## Assignment
Look through the records below for the line with "### 2. Nginx" and the line with "other requests to", then return those lines and all lines between, exactly.

## Records for this exercise

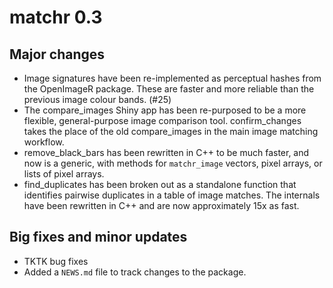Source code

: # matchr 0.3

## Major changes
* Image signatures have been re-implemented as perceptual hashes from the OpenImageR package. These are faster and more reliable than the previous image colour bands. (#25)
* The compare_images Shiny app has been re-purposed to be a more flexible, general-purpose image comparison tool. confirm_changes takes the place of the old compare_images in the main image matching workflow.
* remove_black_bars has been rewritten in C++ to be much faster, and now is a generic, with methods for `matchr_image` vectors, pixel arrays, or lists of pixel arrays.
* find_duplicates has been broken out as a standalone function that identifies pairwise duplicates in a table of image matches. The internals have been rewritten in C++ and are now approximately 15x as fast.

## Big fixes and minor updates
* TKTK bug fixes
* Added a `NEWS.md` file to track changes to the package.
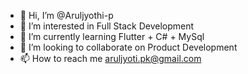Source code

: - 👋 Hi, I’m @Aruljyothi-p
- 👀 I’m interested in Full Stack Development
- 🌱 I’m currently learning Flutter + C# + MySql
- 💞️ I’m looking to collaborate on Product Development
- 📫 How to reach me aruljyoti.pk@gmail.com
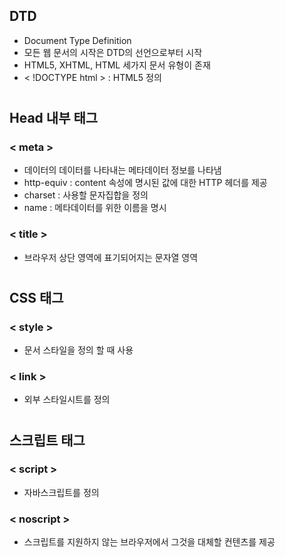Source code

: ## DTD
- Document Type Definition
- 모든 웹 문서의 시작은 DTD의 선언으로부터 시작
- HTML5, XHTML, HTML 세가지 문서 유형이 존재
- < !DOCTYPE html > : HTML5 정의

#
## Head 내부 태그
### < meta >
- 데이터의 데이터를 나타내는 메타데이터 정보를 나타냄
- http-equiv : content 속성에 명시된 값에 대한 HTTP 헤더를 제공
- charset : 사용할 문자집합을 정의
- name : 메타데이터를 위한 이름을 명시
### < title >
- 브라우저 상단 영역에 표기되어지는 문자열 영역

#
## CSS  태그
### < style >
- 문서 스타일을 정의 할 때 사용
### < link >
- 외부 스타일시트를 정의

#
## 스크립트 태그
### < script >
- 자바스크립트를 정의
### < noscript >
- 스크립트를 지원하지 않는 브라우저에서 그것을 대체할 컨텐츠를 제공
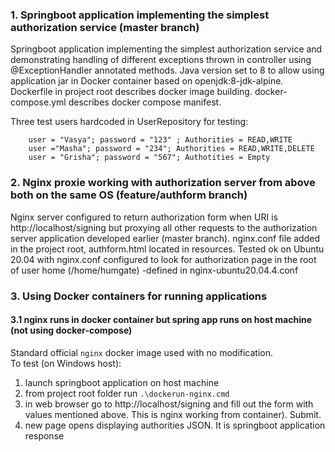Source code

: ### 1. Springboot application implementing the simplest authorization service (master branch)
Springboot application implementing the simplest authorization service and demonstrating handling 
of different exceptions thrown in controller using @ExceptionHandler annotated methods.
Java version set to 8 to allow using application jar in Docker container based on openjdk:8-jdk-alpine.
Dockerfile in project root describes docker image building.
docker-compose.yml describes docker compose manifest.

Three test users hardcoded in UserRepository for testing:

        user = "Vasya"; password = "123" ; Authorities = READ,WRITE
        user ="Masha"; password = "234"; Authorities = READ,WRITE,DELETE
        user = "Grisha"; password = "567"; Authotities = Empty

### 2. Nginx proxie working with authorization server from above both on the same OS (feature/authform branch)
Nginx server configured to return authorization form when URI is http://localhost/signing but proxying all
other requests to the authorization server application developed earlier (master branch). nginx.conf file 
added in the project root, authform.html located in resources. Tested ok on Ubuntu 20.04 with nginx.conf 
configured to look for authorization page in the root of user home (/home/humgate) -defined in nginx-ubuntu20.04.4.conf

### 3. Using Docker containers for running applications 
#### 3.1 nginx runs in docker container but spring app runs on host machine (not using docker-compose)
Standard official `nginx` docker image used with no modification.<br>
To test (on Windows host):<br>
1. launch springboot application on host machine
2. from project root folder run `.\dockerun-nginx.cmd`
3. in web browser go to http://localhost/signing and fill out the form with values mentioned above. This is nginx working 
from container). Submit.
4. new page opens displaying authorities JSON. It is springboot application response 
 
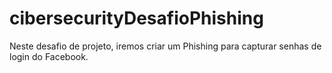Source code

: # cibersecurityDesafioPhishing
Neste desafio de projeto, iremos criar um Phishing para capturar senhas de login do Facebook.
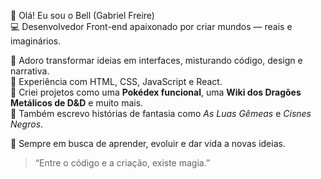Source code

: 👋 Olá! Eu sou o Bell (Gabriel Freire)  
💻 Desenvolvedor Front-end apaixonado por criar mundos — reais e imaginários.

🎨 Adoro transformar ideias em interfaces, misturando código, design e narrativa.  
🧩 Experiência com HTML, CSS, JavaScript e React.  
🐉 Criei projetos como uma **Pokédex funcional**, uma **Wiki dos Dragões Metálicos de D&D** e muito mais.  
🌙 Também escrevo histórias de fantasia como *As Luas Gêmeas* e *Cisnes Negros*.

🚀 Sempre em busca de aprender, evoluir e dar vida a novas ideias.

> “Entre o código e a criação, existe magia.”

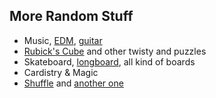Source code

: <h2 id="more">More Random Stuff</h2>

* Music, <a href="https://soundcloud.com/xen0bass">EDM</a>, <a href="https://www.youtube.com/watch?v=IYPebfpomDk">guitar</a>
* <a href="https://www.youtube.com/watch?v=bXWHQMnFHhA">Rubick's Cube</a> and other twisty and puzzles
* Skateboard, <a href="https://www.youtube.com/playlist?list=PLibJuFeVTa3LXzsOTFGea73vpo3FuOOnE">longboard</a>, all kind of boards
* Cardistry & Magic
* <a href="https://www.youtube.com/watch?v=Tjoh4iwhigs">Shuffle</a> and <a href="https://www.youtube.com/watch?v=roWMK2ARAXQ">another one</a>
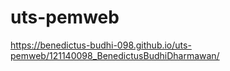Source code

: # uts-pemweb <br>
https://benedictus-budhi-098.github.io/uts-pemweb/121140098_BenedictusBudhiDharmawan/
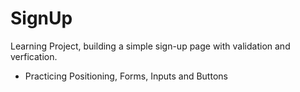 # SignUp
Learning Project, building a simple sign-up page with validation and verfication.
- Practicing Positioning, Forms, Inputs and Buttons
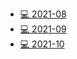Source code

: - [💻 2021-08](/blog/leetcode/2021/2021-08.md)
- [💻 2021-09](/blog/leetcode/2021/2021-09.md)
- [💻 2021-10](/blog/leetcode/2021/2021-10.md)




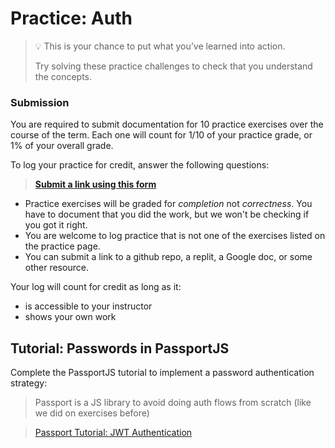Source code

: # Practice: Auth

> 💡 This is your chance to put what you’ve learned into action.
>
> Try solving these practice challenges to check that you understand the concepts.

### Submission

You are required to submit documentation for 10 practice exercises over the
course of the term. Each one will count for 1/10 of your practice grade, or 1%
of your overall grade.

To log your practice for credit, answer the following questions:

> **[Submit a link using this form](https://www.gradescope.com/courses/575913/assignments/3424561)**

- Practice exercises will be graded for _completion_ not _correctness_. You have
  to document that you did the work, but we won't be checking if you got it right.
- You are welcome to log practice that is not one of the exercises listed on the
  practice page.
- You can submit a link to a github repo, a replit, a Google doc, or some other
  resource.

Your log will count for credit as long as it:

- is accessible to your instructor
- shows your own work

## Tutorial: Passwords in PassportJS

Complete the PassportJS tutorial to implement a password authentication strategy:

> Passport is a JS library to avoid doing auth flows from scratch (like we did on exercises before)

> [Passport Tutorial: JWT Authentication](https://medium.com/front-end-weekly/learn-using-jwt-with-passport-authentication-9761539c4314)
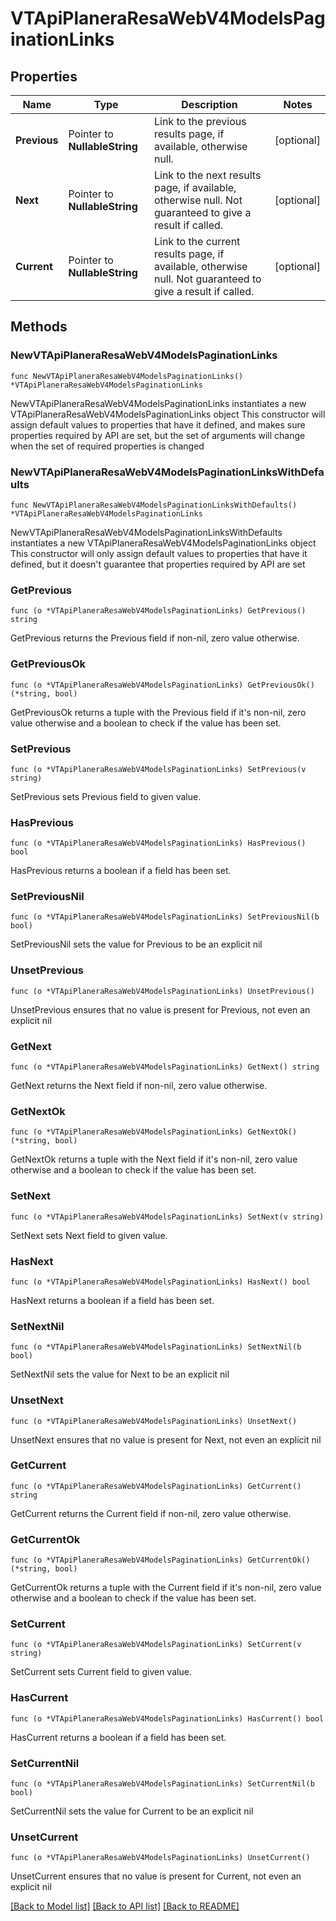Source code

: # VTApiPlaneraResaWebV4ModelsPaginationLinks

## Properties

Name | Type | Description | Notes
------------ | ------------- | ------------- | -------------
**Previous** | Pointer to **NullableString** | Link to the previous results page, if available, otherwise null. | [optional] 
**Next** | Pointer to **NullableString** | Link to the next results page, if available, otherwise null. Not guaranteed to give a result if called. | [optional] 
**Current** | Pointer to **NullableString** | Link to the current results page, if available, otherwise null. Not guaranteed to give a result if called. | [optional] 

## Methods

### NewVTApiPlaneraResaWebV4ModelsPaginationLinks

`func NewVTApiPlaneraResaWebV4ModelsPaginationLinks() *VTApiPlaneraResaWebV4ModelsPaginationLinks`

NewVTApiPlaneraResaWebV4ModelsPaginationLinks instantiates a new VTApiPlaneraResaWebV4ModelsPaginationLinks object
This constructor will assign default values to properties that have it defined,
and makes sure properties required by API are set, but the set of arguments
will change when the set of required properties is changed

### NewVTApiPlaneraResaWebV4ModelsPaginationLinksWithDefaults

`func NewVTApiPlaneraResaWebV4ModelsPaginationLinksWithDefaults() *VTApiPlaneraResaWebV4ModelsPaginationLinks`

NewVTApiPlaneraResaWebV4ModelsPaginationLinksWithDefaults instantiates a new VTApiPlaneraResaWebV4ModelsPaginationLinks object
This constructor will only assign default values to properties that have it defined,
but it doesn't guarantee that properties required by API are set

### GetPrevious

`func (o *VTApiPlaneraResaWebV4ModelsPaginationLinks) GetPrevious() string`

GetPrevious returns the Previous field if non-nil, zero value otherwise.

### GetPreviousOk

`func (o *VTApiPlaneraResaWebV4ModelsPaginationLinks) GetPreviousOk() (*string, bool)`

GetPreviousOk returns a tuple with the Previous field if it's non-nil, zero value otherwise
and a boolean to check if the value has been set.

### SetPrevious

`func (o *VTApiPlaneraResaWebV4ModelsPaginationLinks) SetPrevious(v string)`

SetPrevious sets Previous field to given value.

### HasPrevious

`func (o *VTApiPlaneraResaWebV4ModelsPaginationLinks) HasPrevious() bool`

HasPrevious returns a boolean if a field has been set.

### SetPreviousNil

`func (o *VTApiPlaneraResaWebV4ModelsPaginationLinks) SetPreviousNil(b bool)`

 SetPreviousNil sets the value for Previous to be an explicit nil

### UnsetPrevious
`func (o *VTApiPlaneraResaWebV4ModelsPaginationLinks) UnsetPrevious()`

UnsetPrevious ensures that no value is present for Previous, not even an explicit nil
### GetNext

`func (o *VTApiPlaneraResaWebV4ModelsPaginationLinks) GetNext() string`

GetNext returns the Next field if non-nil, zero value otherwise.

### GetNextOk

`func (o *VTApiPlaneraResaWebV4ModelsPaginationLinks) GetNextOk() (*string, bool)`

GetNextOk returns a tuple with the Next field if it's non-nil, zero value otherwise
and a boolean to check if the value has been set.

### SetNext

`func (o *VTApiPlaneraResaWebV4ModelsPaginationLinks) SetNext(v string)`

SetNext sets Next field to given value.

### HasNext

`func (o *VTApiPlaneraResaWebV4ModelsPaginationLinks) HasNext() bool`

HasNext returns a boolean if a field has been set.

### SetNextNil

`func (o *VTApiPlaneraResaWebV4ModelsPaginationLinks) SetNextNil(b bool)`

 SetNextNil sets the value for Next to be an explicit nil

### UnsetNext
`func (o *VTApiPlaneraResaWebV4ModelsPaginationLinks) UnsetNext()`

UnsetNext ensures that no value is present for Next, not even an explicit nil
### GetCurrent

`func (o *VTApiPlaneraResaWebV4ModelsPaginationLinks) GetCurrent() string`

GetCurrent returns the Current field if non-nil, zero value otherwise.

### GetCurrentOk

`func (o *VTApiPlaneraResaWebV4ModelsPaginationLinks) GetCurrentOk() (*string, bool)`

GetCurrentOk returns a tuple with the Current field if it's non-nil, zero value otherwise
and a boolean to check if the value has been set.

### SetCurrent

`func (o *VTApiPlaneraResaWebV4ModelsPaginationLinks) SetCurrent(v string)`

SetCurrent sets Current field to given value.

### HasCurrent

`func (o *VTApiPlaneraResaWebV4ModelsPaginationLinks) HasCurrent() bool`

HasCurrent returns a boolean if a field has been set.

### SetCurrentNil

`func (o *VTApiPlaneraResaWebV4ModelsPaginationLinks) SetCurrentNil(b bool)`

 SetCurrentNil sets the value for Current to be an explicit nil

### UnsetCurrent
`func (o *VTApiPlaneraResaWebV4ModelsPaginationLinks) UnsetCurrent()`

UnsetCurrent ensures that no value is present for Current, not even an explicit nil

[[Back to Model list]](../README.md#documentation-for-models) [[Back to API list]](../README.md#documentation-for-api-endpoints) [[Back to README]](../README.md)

## Your solution
### 2. Nginx proxie working with authorization server from above both on the same OS (feature/authform branch)
Nginx server configured to return authorization form when URI is http://localhost/signing but proxying all
other requests to the authorization server application developed earlier (master branch). nginx.conf file 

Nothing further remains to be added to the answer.